Outside the serfs were waiting. Obviously they expected Bane and Agape to walk out, thinking that they were safe.
He took them around and into the drama suite the two of them had vacated. “Brush the floor,” Agape said.
Bane tried to reach with an arm—and extruded an appendage whose terminus was a roller brush. He lowered this to the floor and twitched his fingers. The brush spun. He started brushing the floor.
DO NOT REACT, a panel flashed.
Then a serf wearing the emblem of Citizen Blue entered. “Good thing I got here in time!” he exclaimed.
“They had us blocked off. Come on; we’re going home.”
Bane continued brushing.
“Hey, you’re safe now!” the man said. “At least, you will be when we get you to the Citizen’s territory. Come on!”
Bane ignored him, playing the dumb machine.
Disgruntled, the serf departed.
They continued brushing the floor. In due course the job was done. The two other machines had cleaned off the chairs and dusted the walls. “Return to storage,” the speaker said. They returned to the storage chamber.
There they parked and waited for another hour. What was going on? Obviously the self-willed machines were protecting them, but could the chase still be on? Where was Citizen Blue?
The panel flashed. REACT.
Then Citizen Blue walked in, followed by Sheen, his wife. “Is this chamber secure?” Blue asked.

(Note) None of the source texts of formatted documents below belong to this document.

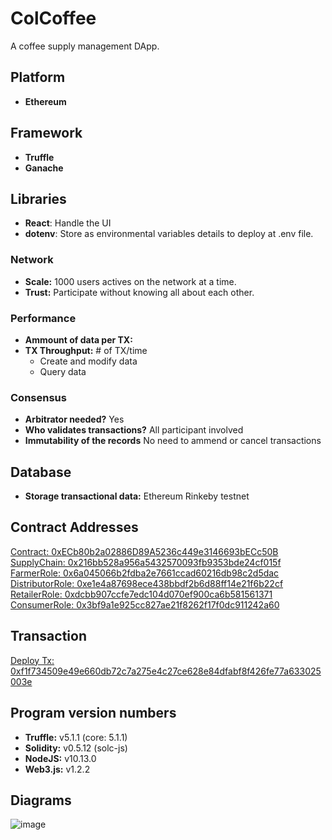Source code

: # ColCoffee

A coffee supply management DApp.

## Platform

- **Ethereum**

## Framework

- **Truffle**
- **Ganache**

## Libraries

- **React**: Handle the UI
- **dotenv**: Store as environmental variables details to deploy at .env file.

### Network

- **Scale:** 1000 users actives on the network at a time.
- **Trust:** Participate without knowing all about each other.

### Performance

- **Ammount of data per TX:**
- **TX Throughput:** # of TX/time
  - Create and modify data
  - Query data

### Consensus

- **Arbitrator needed?** Yes
- **Who validates transactions?** All participant involved
- **Immutability of the records** No need to ammend or cancel transactions

## Database

- **Storage transactional data:** Ethereum Rinkeby testnet

## Contract Addresses

<a href="https://rinkeby.etherscan.io/address/0xecb80b2a02886d89a5236c449e3146693becc50b" target="_blank">Contract: 0xECb80b2a02886D89A5236c449e3146693bECc50B</a>
<a href="https://rinkeby.etherscan.io/address/0x216bb528a956a5432570093fb9353bde24cf015f#code" target="_blank">SupplyChain: 0x216bb528a956a5432570093fb9353bde24cf015f</a>
<a href="https://rinkeby.etherscan.io/address/0x6a045066b2fdba2e7661ccad60216db98c2d5dac#code" target="_blank">FarmerRole: 0x6a045066b2fdba2e7661ccad60216db98c2d5dac</a>
<a href="https://rinkeby.etherscan.io/address/0xe1e4a87698ece438bbdf2b6d88ff14e21f6b22cf#code" target="_blank">DistributorRole: 0xe1e4a87698ece438bbdf2b6d88ff14e21f6b22cf</a>
<a href="https://rinkeby.etherscan.io/address/0xdcbb907ccfe7edc104d070ef900ca6b581561371#code" target="_blank">RetailerRole: 0xdcbb907ccfe7edc104d070ef900ca6b581561371</a>
<a href="https://rinkeby.etherscan.io/address/0x3bf9a1e925cc827ae21f8262f17f0dc911242a60#code" target="_blank">ConsumerRole: 0x3bf9a1e925cc827ae21f8262f17f0dc911242a60</a>

## Transaction

<a href="https://rinkeby.etherscan.io/tx/0xf1f734509e49e660db72c7a275e4c27ce628e84dfabf8f426fe77a633025003e" target="_blank">Deploy Tx: 0xf1f734509e49e660db72c7a275e4c27ce628e84dfabf8f426fe77a633025003e</a>

## Program version numbers

- **Truffle:** v5.1.1 (core: 5.1.1)
- **Solidity:** v0.5.12 (solc-js)
- **NodeJS:** v10.13.0
- **Web3.js:** v1.2.2

## Diagrams

![image](https://doc-0s-9o-docs.googleusercontent.com/docs/securesc/2r4340lpeunvuf1635u5phe7v9k4t2uu/5ijrp3oj9vs8b1gku6qhlirhituoh1dt/1580148000000/05690110511480756670/05690110511480756670/1tSxrn6MmoL7txkG_aNW7zknVD6JJbPo8?e=view&authuser=1&nonce=9fr3ffigh8ei8&user=05690110511480756670&hash=nhcohrs02ctv3k0f21st33tfsttk9jdh)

“Yes, Citizen,” the speaker replied.
“I owe you.”
“No. Your activities benefit our kind.” Blue faced the cyborg brusher. “Are you in good condition?”
Now at last Bane felt free to answer; Blue was evidently legitimate. “Yes,” he said through his mouth speaker, which was now set near the top of the apparatus.
“This is a respite, not the end. You will assume our likenesses. Keep alert.”
Then the dismantling unit approached, and reversed the prior procedure. It extracted Bane’s arms, legs, torso and head and assembled them, so that soon he was back to his original condition. Agape was removed from the brain chamber, as a mound of jellylike flesh, and she stretched out and up and became herself in human form.
“You will assume our forms,” Blue said. “We shall not be challenged in the halls, but you would be.” Agape began to change again, orienting on Sheen.
“No,” Blue said. “Emulate me. The sensors can distinguish between flesh and machine.”
“But I am alien,” she protested. “They will know I am not human. I can emulate only an android, if they test.”
“They distinguish human from android by finger prints,” Blue said. “The self-willed machines will give you my prints.”